Solche Besuche machte der Oberamtmann gern, wenn Verwandte oder Bekannte bei ihm waren. Er verschaffte mit solchen Partien seinen Gästen Vergnügen, denn der Weg zur Säublume war schön und die Aufwartung mit echter Landeskraft ausgezeichnet. Er zeigte aber auch gern und mit Stolz den Reichtum der Bauern, und wenn er sie auch in einzelnen Fällen untertäniger wünschte, so hatte er doch im allgemeinen auch Freude an ihrem Stolz. Denn, wo reiche und stolze Bauern sind, da muß die Regierung, auch wenn sie eine aristokratische ist, doch nicht ganz schlecht, selbstsüchtig und despotisch sein, sondern sich ums Wohl des Landes wirklich kümmern. Und was hat eine Regierung in einem stolzen und reichen Lande für Kräfte gegenüber einer Regierung in einem armen und gebeugten Lande!
Der Bruder des Oberamtmanns, Oberst in fremden Diensten, wollte dies durchaus nicht begreifen; der meinte, man müsse die Bauern unter der Schere halten, sonst wüchsen die Bauern unversehens dem Herrn über den Kopf aus.
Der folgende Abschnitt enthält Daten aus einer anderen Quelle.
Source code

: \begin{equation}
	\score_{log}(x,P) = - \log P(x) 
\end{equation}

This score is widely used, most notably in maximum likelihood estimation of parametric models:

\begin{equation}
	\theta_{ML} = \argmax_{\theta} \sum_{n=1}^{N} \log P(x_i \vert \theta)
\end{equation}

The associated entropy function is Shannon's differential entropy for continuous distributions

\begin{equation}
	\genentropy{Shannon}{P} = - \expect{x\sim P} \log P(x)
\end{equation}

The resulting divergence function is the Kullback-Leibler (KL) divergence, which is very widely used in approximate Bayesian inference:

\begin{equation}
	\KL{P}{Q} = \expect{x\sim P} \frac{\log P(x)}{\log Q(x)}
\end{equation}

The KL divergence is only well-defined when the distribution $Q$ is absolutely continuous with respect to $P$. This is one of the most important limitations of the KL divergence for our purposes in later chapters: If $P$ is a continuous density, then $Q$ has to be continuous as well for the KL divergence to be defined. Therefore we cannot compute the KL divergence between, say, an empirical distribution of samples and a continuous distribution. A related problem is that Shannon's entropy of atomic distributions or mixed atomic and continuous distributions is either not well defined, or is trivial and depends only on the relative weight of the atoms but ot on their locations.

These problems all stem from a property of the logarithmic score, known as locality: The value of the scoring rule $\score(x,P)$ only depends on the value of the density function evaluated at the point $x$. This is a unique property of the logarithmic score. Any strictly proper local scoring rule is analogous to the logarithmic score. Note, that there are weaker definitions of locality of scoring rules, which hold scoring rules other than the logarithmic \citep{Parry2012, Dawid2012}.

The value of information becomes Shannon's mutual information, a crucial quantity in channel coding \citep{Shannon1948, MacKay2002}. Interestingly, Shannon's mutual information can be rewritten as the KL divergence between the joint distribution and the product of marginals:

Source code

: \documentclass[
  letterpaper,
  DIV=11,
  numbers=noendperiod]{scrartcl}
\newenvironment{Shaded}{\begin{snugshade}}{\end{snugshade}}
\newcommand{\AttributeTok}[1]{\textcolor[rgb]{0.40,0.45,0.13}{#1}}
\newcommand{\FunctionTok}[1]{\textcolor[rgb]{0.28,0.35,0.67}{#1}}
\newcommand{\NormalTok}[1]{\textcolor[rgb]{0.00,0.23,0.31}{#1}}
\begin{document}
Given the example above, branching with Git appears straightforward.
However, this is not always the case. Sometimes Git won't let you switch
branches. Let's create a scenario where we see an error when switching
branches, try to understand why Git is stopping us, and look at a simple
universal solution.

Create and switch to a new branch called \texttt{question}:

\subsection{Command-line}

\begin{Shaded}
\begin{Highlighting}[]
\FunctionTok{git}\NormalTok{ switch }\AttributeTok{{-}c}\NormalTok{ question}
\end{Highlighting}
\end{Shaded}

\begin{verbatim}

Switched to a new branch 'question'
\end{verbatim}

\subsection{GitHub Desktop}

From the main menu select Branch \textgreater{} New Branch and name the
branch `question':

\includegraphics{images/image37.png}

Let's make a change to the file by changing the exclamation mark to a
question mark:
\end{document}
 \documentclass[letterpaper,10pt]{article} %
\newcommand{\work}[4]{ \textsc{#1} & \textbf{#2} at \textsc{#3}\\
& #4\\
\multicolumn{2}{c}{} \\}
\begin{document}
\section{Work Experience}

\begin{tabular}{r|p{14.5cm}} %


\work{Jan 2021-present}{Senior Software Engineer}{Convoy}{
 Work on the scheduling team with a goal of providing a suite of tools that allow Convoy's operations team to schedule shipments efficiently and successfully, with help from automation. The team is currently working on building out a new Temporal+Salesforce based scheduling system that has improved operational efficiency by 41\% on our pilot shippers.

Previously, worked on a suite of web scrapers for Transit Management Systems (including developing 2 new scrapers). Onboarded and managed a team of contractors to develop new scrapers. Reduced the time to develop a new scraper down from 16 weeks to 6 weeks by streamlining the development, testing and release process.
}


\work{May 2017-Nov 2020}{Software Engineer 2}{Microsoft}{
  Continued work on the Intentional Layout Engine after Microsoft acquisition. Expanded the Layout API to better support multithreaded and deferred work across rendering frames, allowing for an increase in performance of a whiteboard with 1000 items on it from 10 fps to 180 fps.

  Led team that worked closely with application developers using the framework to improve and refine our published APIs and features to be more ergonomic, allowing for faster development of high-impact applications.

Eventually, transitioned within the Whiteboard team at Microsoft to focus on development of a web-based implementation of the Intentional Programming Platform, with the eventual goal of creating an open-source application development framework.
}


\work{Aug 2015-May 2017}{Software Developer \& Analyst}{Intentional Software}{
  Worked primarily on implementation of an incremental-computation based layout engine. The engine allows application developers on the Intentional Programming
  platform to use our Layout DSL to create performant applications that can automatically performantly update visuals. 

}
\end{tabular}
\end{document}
Dagegen erzählte der Oberst mit glänzenden Augen von seinen herrlichen Burschen im Regiment, wie sie dem Teufel Zahn um Zahn aus dem Maul brechen würden, wenn sie ihn einmal hätten, und wie er mit seinem Regimente stehen bleiben wolle, und, wenn die ganze Armee davon liefe, kein Kopf sollte sich rückwärts wenden, geschweige ein Fuß. Mit sichtbarem Behagen erzählte er Exempel von den mannhaftesten Burschen, die niemanden fürchteten, selbst die Offiziere nicht, wenn sie im Recht waren, doch alles in den vorgeschriebenen Schranken der Subordination. Der gute Oberst begriff nicht, daß nur in einem Lande, wie der Oberamtmann regieren half, Bursche wachsen konnten, wie er zu kommandieren das Glück hatte. Es ging ihm halt so wie noch höher Gestellten, wie mancher Regierung, er begriff den Zusammenhang zwischen hinten und vornen nicht.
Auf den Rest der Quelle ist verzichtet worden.